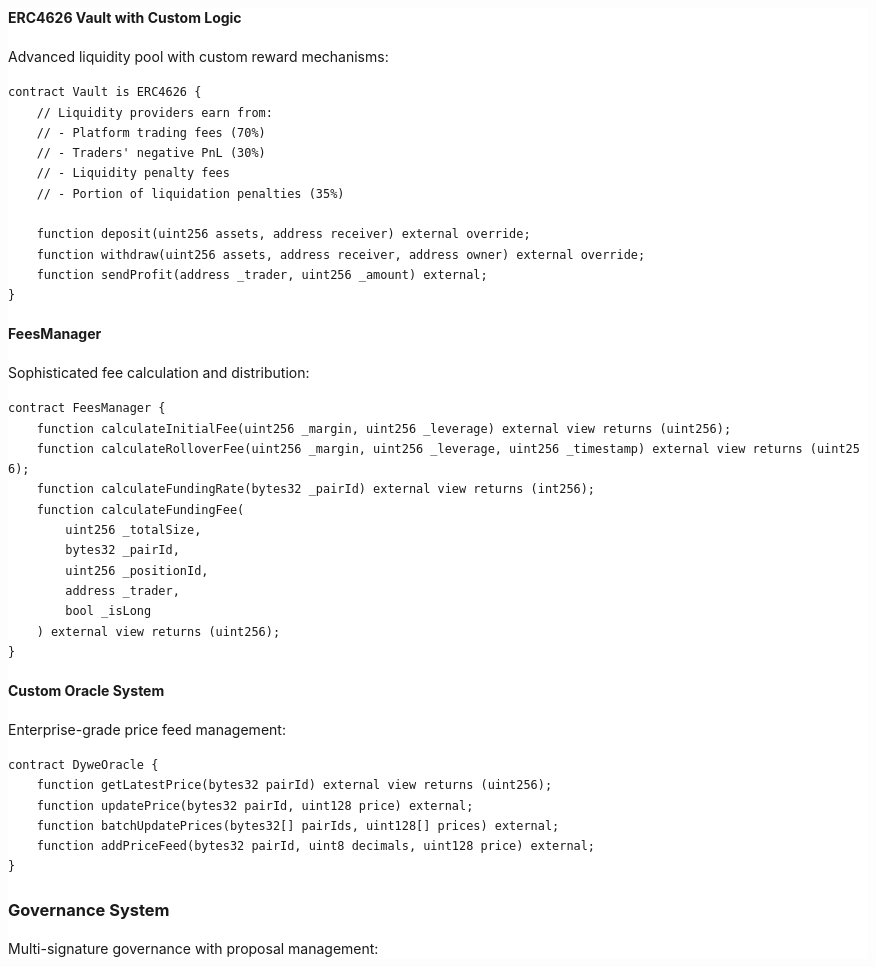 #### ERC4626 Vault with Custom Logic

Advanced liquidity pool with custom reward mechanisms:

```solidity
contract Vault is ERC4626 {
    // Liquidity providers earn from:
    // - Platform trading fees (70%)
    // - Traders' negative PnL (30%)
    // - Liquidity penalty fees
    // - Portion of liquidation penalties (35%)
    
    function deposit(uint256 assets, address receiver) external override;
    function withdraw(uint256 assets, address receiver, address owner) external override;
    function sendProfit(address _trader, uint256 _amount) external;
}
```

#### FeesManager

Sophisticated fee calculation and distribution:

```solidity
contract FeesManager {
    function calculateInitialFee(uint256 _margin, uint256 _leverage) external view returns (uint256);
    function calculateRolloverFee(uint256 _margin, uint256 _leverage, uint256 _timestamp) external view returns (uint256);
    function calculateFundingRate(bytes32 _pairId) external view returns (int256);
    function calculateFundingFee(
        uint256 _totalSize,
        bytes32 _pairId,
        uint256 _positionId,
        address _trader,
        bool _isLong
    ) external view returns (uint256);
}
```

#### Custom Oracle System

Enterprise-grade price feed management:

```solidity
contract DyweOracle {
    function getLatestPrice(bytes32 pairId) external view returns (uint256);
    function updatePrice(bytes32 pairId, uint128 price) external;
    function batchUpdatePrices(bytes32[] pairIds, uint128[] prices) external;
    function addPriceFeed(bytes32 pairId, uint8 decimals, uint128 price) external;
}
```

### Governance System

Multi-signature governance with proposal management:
================================
Exactly as they stand in the records above, print the lines from the one containing "Advanced liquidity pool" through the final line, inclusive.

Advanced liquidity pool with custom reward mechanisms:

```solidity
contract Vault is ERC4626 {
    // Liquidity providers earn from:
    // - Platform trading fees (70%)
    // - Traders' negative PnL (30%)
    // - Liquidity penalty fees
    // - Portion of liquidation penalties (35%)
    
    function deposit(uint256 assets, address receiver) external override;
    function withdraw(uint256 assets, address receiver, address owner) external override;
    function sendProfit(address _trader, uint256 _amount) external;
}
```

#### FeesManager

Sophisticated fee calculation and distribution:

```solidity
contract FeesManager {
    function calculateInitialFee(uint256 _margin, uint256 _leverage) external view returns (uint256);
    function calculateRolloverFee(uint256 _margin, uint256 _leverage, uint256 _timestamp) external view returns (uint256);
    function calculateFundingRate(bytes32 _pairId) external view returns (int256);
    function calculateFundingFee(
        uint256 _totalSize,
        bytes32 _pairId,
        uint256 _positionId,
        address _trader,
        bool _isLong
    ) external view returns (uint256);
}
```

#### Custom Oracle System

Enterprise-grade price feed management:

```solidity
contract DyweOracle {
    function getLatestPrice(bytes32 pairId) external view returns (uint256);
    function updatePrice(bytes32 pairId, uint128 price) external;
    function batchUpdatePrices(bytes32[] pairIds, uint128[] prices) external;
    function addPriceFeed(bytes32 pairId, uint8 decimals, uint128 price) external;
}
```

### Governance System

Multi-signature governance with proposal management:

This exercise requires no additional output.